> _Assignment_: The number needed is how many lines in these entries contain "with"; give it alone.

Stored data:
- - - - - - -
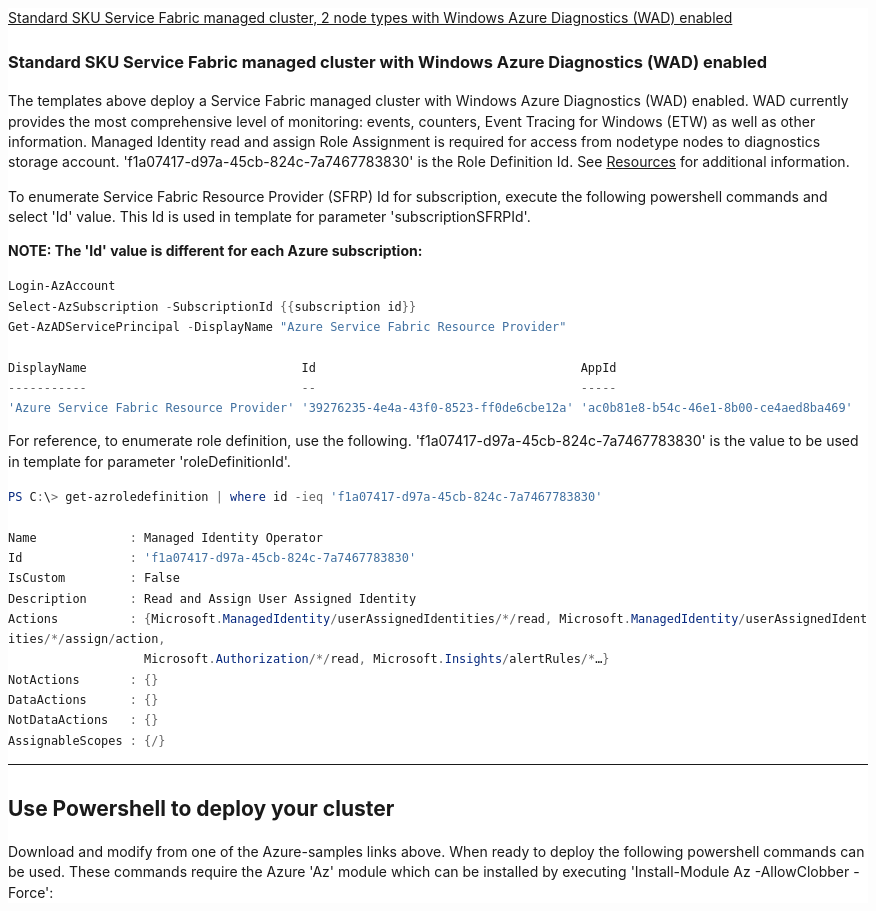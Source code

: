 [Standard SKU Service Fabric managed cluster, 2 node types with Windows Azure Diagnostics (WAD) enabled](https://github.com/Azure-Samples/service-fabric-cluster-templates/tree/master/SF-Managed-Standard-SKU-2-NT-WAD)

### Standard SKU Service Fabric managed cluster with Windows Azure Diagnostics (WAD) enabled

The templates above deploy a Service Fabric managed cluster with Windows Azure Diagnostics (WAD) enabled. WAD currently provides the most comprehensive level of monitoring: events, counters, Event Tracing for Windows (ETW) as well as other information. Managed Identity read and assign Role Assignment is required for access from nodetype nodes to diagnostics storage account. 'f1a07417-d97a-45cb-824c-7a7467783830' is the Role Definition Id. See [Resources](#resources) for additional information.

To enumerate Service Fabric Resource Provider (SFRP) Id for subscription, execute the following powershell commands and select 'Id' value. This Id is used in template for parameter 'subscriptionSFRPId'.  

**NOTE: The 'Id' value is different for each Azure subscription:**

```powershell
Login-AzAccount
Select-AzSubscription -SubscriptionId {{subscription id}}
Get-AzADServicePrincipal -DisplayName "Azure Service Fabric Resource Provider"

DisplayName                              Id                                     AppId
-----------                              --                                     -----
'Azure Service Fabric Resource Provider' '39276235-4e4a-43f0-8523-ff0de6cbe12a' 'ac0b81e8-b54c-46e1-8b00-ce4aed8ba469'
```

For reference, to enumerate role definition, use the following. 'f1a07417-d97a-45cb-824c-7a7467783830' is the value to be used in template for parameter 'roleDefinitionId'.  

```powershell
PS C:\> get-azroledefinition | where id -ieq 'f1a07417-d97a-45cb-824c-7a7467783830'

Name             : Managed Identity Operator
Id               : 'f1a07417-d97a-45cb-824c-7a7467783830'
IsCustom         : False
Description      : Read and Assign User Assigned Identity
Actions          : {Microsoft.ManagedIdentity/userAssignedIdentities/*/read, Microsoft.ManagedIdentity/userAssignedIdentities/*/assign/action,
                   Microsoft.Authorization/*/read, Microsoft.Insights/alertRules/*…}
NotActions       : {}
DataActions      : {}
NotDataActions   : {}
AssignableScopes : {/}
```

---

## Use Powershell to deploy your cluster

Download and modify from one of the Azure-samples links above. When ready to deploy the following powershell commands can be used. These commands require the Azure 'Az' module which can be installed by executing 'Install-Module Az -AllowClobber -Force':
- - - - - - -
> _Expected output_: 3